TASK ITEM: Every record here should be printed again exactly.

DATA FOR PROCESSING:

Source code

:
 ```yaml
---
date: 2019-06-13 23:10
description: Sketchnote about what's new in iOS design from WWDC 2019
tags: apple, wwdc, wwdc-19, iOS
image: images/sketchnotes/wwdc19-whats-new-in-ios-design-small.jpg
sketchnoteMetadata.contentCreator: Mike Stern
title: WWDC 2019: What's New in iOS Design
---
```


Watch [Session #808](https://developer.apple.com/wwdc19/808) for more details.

RESPONSE BELOW:
Source code

:
 ```yaml
---
date: 2019-06-13 23:10
description: Sketchnote about what's new in iOS design from WWDC 2019
tags: apple, wwdc, wwdc-19, iOS
image: images/sketchnotes/wwdc19-whats-new-in-ios-design-small.jpg
sketchnoteMetadata.contentCreator: Mike Stern
title: WWDC 2019: What's New in iOS Design
---
```


Watch [Session #808](https://developer.apple.com/wwdc19/808) for more details.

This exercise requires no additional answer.